350g (or 4 cups) ribbed penne pasta (can use elbows, or other shapes… if you’re using gluten free pasta, just skip the breadcrumbs)
1/2 cup breadcrumbs
3 tbs butter
3 tbs plain flour
1 1/2 cup milk
2 cups shredded cheese (your favourite type will do)
salt, pepper, baharat
In a large pot on high heat, bring salted water to a boil.
Add in the pasta and cook to al dente.
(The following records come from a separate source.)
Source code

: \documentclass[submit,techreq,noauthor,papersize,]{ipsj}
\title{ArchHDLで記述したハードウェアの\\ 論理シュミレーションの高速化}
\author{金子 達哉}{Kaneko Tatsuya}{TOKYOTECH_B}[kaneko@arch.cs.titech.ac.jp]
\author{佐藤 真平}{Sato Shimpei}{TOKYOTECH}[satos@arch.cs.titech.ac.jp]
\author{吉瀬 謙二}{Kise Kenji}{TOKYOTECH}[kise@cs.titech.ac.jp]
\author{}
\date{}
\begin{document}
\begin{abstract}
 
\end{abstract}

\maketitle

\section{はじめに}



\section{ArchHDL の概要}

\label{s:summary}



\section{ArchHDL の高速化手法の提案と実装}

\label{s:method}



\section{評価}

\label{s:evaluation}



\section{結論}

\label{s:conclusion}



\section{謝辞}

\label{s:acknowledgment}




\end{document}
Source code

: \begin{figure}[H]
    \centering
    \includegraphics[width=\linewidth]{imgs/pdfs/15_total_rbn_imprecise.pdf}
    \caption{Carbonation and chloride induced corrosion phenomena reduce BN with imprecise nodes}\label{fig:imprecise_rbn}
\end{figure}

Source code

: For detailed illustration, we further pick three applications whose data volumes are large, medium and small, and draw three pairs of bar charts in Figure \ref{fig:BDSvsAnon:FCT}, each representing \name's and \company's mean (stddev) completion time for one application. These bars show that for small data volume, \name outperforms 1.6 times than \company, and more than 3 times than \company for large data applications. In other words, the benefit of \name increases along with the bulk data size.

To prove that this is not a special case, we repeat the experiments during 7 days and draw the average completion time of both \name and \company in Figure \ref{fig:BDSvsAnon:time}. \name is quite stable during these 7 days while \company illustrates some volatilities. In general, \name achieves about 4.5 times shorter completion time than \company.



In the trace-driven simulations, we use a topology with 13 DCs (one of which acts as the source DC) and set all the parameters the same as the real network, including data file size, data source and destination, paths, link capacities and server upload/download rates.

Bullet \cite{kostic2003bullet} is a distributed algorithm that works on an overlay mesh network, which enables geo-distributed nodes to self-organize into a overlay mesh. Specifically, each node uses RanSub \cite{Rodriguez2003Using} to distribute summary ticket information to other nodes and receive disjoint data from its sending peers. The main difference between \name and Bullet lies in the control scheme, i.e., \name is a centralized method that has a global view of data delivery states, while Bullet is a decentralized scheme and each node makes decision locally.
Strain.
Meanwhile, prepare the bechamel sauce by melting the butter in a non-stick pot on low heat.
When ready, add in the flour and mix to form a soft dough (this is the thickening agent).
Gradually add in the milk (about 1/4 cup intervals), don’t stop stirring.
When completely integrated, add 1 cup of cheese and stir in until melted.
Add a good pinch of salt, pepper and baharat (the sauce should become like mocha in colour)
Preheat the oven to 200 degrees celsius.
Transfer the pasta into the bechamel sauce pot and stir until well combined.
Add a dash of salt to taste (i.e. try one!) and mix in.
Prepare an 18 cm by 26 cm baking try by lightly greasing it.
Cover the bottom lightly with a handful of breadcrumbs.
Transfer to the baking tray and add some more breadcrumbs on top.
Use the rest of the cheese to cover the pasta.
That bechamel sauce was the darkest I’ve yet made…
A dash of breadcrumbs if you fancy, and pop into the oven for 30 minutes or until golden brown.
When ready, I suggest you cut it up into huge slices to avoid the guilt of coming back for seconds.
A very hearty and warming lunch or dinner in winter!